How can the success of the coaching process be measured?
Measurement may be thought of in two distinct ways. First, there are the external indicators of performance: measures which can be seen and measured in the client’s environment. Second, there are internal indicators of success: measures which are within the client and can be measured by the client with the support of the coach.
Examples of external measures include achievement of coaching goals established at the outset, increased income/revenue, obtaining a promotion, performance feedback which is obtained from a sample of the client’s constituents, personal and/or business performance data. The external measures selected should ideally be things the client is already measuring and are things the client has some ability to directly influence.
Examples of internal measures include self-scoring assessments that can be administered initially and at regular intervals in the coaching process, changes in the client’s awareness of self and others and shifts in thinking which inform more effective actions.
Is coaching a sound investment?
Working with a coach requires a personal commitment of time and energy as well as a financial commitment. Clients should consider both the desired benefits as well as the anticipated length of time to be spent in coaching. Since the coaching relationship is predicated on clear communication, any financial concerns or questions should be voiced in initial conversations before the agreement is made.
How does coaching differ from other professional services?
Professional coaching focuses on a client’s work and life as it relates to goal setting, outcome creation and personal change management. In an effort to understand what a coach is, it can be helpful to distinguish professional coaching from other professions that provide organizational support.
- Mentoring - Mentoring, which can be thought of as guiding from one’s own experience is sometimes confused with coaching. Although some coaches provide mentoring as part of their coaching, such as in mentor coaching new coaches, coaches are not typically mentors to those they coach.

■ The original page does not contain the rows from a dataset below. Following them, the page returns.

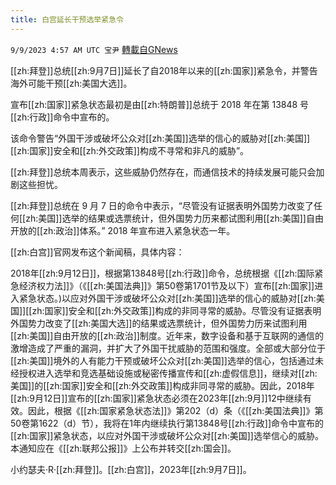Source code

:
 ```yaml
---
title: 白宫延长干预选举紧急令
---
```

`9/9/2023 4:57 AM UTC 宝尹` [轉載自GNews](https://gnews.org/articles/1666239)


[[zh:拜登]]总统[[zh:9月7日]]延长了自2018年以来的[[zh:国家]]紧急令，并警告海外可能干预[[zh:美国大选]]。

宣布[[zh:国家]]紧急状态最初是由[[zh:特朗普]]总统于 2018 年在第 13848 号[[zh:行政]]命令中宣布的。

该命令警告“外国干涉或破坏公众对[[zh:美国]]选举的信心的威胁对[[zh:美国]][[zh:国家]]安全和[[zh:外交政策]]构成不寻常和非凡的威胁”。

[[zh:拜登]]总统本周表示，这些威胁仍然存在，而通信技术的持续发展可能只会加剧这些担忧。

[[zh:拜登]]总统在 9 月 7 日的命令中表示，“尽管没有证据表明外国势力改变了任何[[zh:美国]]选举的结果或选票统计，但外国势力历来都试图利用[[zh:美国]]自由开放的[[zh:政治]]体系。” 2018 年宣布进入紧急状态一年。

[[zh:白宫]]官网发布这个新闻稿，具体内容：

2018年[[zh:9月12日]]，根据第13848号[[zh:行政]]命令，总统根据《[[zh:国际紧急经济权力法]]》（《[[zh:美国法典]]》第50卷第1701节及以下）宣布[[zh:国家]]进入紧急状态。)以应对外国干涉或破坏公众对[[zh:美国]]选举的信心的威胁对[[zh:美国]][[zh:国家]]安全和[[zh:外交政策]]构成的非同寻常的威胁。尽管没有证据表明外国势力改变了[[zh:美国大选]]的结果或选票统计，但外国势力历来试图利用[[zh:美国]]自由开放的[[zh:政治]]制度。近年来，数字设备和基于互联网的通信的激增造成了严重的漏洞，并扩大了外国干扰威胁的范围和强度。全部或大部分位于[[zh:美国]]境外的人有能力干预或破坏公众对[[zh:美国]]选举的信心，包括通过未经授权进入选举和竞选基础设施或秘密传播宣传和[[zh:虚假信息]]，继续对[[zh:美国]]的[[zh:国家]]安全和[[zh:外交政策]]构成非同寻常的威胁。因此，2018年[[zh:9月12日]]宣布的[[zh:国家]]紧急状态必须在2023年[[zh:9月]]12中继续有效。因此，根据《[[zh:国家紧急状态法]]》第202（d）条（《[[zh:美国法典]]》第50卷第1622（d）节），我将在1年内继续执行第13848号[[zh:行政]]命令中宣布的[[zh:国家]]紧急状态，以应对外国干涉或破坏公众对[[zh:美国]]选举信心的威胁。本通知应在《[[zh:联邦公报]]》上公布并转交[[zh:国会]]。

小约瑟夫·R·[[zh:拜登]]。[[zh:白宫]]，2023年[[zh:9月7日]]。
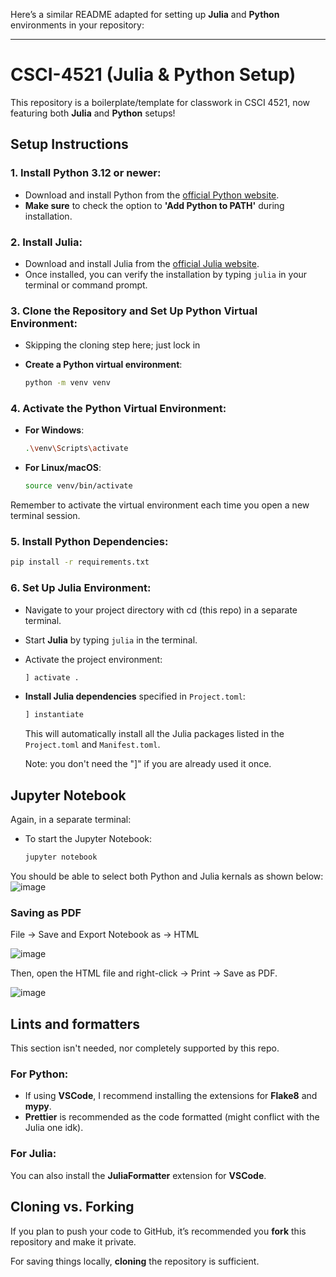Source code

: Here’s a similar README adapted for setting up **Julia** and **Python** environments in your repository:

---

# CSCI-4521 (Julia & Python Setup)

This repository is a boilerplate/template for classwork in CSCI 4521, now featuring both **Julia** and **Python** setups!

## Setup Instructions

### 1. **Install Python 3.12 or newer**:

- Download and install Python from the [official Python website](https://www.python.org/downloads/).
- **Make sure** to check the option to **'Add Python to PATH'** during installation.

### 2. **Install Julia**:

- Download and install Julia from the [official Julia website](https://julialang.org/downloads/).
- Once installed, you can verify the installation by typing `julia` in your terminal or command prompt.

### 3. **Clone the Repository and Set Up Python Virtual Environment**:

- Skipping the cloning step here; just lock in

- **Create a Python virtual environment**:

  ```bash
  python -m venv venv
  ```

### 4. **Activate the Python Virtual Environment**:

- **For Windows**:

  ```bash
  .\venv\Scripts\activate
  ```

- **For Linux/macOS**:
  ```bash
  source venv/bin/activate
  ```

Remember to activate the virtual environment each time you open a new terminal session.

### 5. **Install Python Dependencies**:

```bash
pip install -r requirements.txt
```

### 6. **Set Up Julia Environment**:

- Navigate to your project directory with cd (this repo) in a separate terminal.
- Start **Julia** by typing `julia` in the terminal.
- Activate the project environment:
  ```julia
  ] activate .
  ```
- **Install Julia dependencies** specified in `Project.toml`:

  ```julia
  ] instantiate
  ```

  This will automatically install all the Julia packages listed in the `Project.toml` and `Manifest.toml`.

  Note: you don't need the "]" if you are already used it once.

## Jupyter Notebook

Again, in a separate terminal:

- To start the Jupyter Notebook:
  ```bash
  jupyter notebook
  ```

You should be able to select both Python and Julia kernals as shown below:
![image](https://github.com/user-attachments/assets/319547b6-dd04-414f-8d12-9b0f2b446130)


### Saving as PDF

File -> Save and Export Notebook as -> HTML

![image](https://github.com/user-attachments/assets/20ddb9ca-750e-4e6c-90d4-e4ceea31903c)

Then, open the HTML file and right-click -> Print -> Save as PDF.

![image](https://github.com/user-attachments/assets/d722d11e-1bf5-4864-8981-59ba51ef7c90)

## Lints and formatters

This section isn't needed, nor completely supported by this repo.

### For Python:

- If using **VSCode**, I recommend installing the extensions for **Flake8** and **mypy**.
- **Prettier** is recommended as the code formatted (might conflict with the Julia one idk).

### For Julia:

You can also install the **JuliaFormatter** extension for **VSCode**.

## Cloning vs. Forking

If you plan to push your code to GitHub, it’s recommended you **fork** this repository and make it private.

For saving things locally, **cloning** the repository is sufficient.
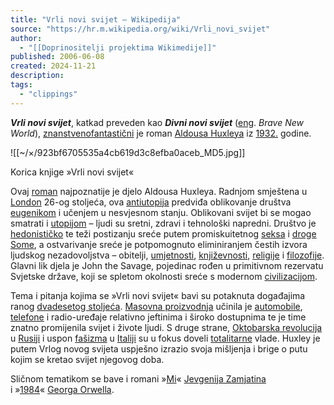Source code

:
 ```yaml
---
title: "Vrli novi svijet – Wikipedija"
source: "https://hr.m.wikipedia.org/wiki/Vrli_novi_svijet"
author:
  - "[[Doprinositelji projektima Wikimedije]]"
published: 2006-06-08
created: 2024-11-21
description:
tags:
  - "clippings"
---
```

***Vrli novi svijet***, katkad preveden kao ***Divni novi svijet*** ([eng](https://hr.m.wikipedia.org/wiki/Engleski_jezik "Engleski jezik"). *Brave New World*), [znanstvenofantastični](https://hr.m.wikipedia.org/wiki/Znanstvena_fantastika "Znanstvena fantastika") je roman [Aldousa Huxleya](https://hr.m.wikipedia.org/wiki/Aldous_Huxley "Aldous Huxley") iz [1932.](https://hr.m.wikipedia.org/wiki/1932. "1932.") godine.

![[~/×/923bf6705535a4cb619d3c8efba0aceb_MD5.jpg]]

Korica knjige »Vrli novi svijet«

Ovaj [roman](https://hr.m.wikipedia.org/wiki/Roman "Roman") najpoznatije je djelo Aldousa Huxleya. Radnjom smještena u [London](https://hr.m.wikipedia.org/wiki/London "London") 26-og stoljeća, ova [antiutopija](https://hr.m.wikipedia.org/wiki/Distopija "Distopija") predviđa oblikovanje društva [eugenikom](https://hr.m.wikipedia.org/wiki/Eugenika "Eugenika") i učenjem u nesvjesnom stanju. Oblikovani svijet bi se mogao smatrati i [utopijom](https://hr.m.wikipedia.org/wiki/Utopija "Utopija") – ljudi su sretni, zdravi i tehnološki napredni. Društvo je [hedonističko](https://hr.m.wikipedia.org/wiki/Hedonizam "Hedonizam") te teži postizanju sreće putem promiskuitetnog [seksa](https://hr.m.wikipedia.org/wiki/Sno%C5%A1aj "Snošaj") i [droge](https://hr.m.wikipedia.org/wiki/Psihoaktivne_droge "Psihoaktivne droge") [Some](https://hr.m.wikipedia.org/w/index.php?title=Soma&action=edit&redlink=1 "Soma (stranica ne postoji)"), a ostvarivanje sreće je potpomognuto eliminiranjem čestih izvora ljudskog nezadovoljstva – obitelji, [umjetnosti](https://hr.m.wikipedia.org/wiki/Umjetnost "Umjetnost"), [književnosti](https://hr.m.wikipedia.org/wiki/Knji%C5%BEevnost "Književnost"), [religije](https://hr.m.wikipedia.org/wiki/Religija "Religija") i [filozofije](https://hr.m.wikipedia.org/wiki/Filozofija "Filozofija"). Glavni lik djela je John the Savage, pojedinac rođen u primitivnom rezervatu Svjetske države, koji se spletom okolnosti sreće s modernom [civilizacijom](https://hr.m.wikipedia.org/wiki/Civilizacija "Civilizacija").

Tema i pitanja kojima se »Vrli novi svijet« bavi su potaknuta događajima ranog [dvadesetog stoljeća](https://hr.m.wikipedia.org/wiki/20._stolje%C4%87e "20. stoljeće"). [Masovna proizvodnja](https://hr.m.wikipedia.org/wiki/Masovna_proizvodnja "Masovna proizvodnja") učinila je [automobile](https://hr.m.wikipedia.org/wiki/Automobil "Automobil"), [telefone](https://hr.m.wikipedia.org/wiki/Telefon "Telefon") i radio-uređaje relativno jeftinima i široko dostupnima te je time znatno promijenila svijet i živote ljudi. S druge strane, [Oktobarska revolucija](https://hr.m.wikipedia.org/wiki/Oktobarska_revolucija "Oktobarska revolucija") u [Rusiji](https://hr.m.wikipedia.org/wiki/Rusija "Rusija") i uspon [fašizma](https://hr.m.wikipedia.org/wiki/Fa%C5%A1izam "Fašizam") u [Italiji](https://hr.m.wikipedia.org/wiki/Italija "Italija") su u fokus doveli [totalitarne](https://hr.m.wikipedia.org/wiki/Totalitarizam "Totalitarizam") vlade. Huxley je putem Vrlog novog svijeta uspješno izrazio svoja mišljenja i brige o putu kojim se kretao svijet njegovog doba.

Sličnom tematikom se bave i romani »[Mi](https://hr.m.wikipedia.org/wiki/Mi_\(roman\) "Mi (roman)")« [Jevgenija Zamjatina](https://hr.m.wikipedia.org/wiki/Jevgenij_Zamjatin "Jevgenij Zamjatin") i »[1984](https://hr.m.wikipedia.org/wiki/1984._\(roman\) "1984. (roman)")« [Georga Orwella](https://hr.m.wikipedia.org/wiki/George_Orwell "George Orwell").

- Training - Training programmes are based on the acquisition of certain learning objectives as set out by the trainer. Though objectives are clarified in the coaching process, they are set by the client with the coach's guidance. Training also assumes a linear learning path which coincides with an established curriculum. Coaching is less linear without a set curriculum plan.
- Consulting - Consultants may be retained by clients or organizations because of their special expertise. While consulting approaches vary widely, there is often an assumption that the consultant diagnoses problems and prescribes, and sometimes implements solutions. In general, the assumption with coaching is that clients are capable of generating their own solutions, with the coach supplying supportive, discovery-based approaches and frameworks.
- Sports Coaching - though sports metaphors are often used, professional coaching is very different from the traditional sports coaching. The sports coach is often seen as an expert who guides and directs the behaviour of individuals or teams based on his or her greater experience and knowledge. Professional coaches possess these qualities, but it is the experience and knowledge of the client that determines the direction. Additionally, professional coaching, unlike sports coaching, does not focus on behaviours that are being executed poorly or incorrectly. Instead, the focus is on identifying opportunity for development based on client strengths and capabilities.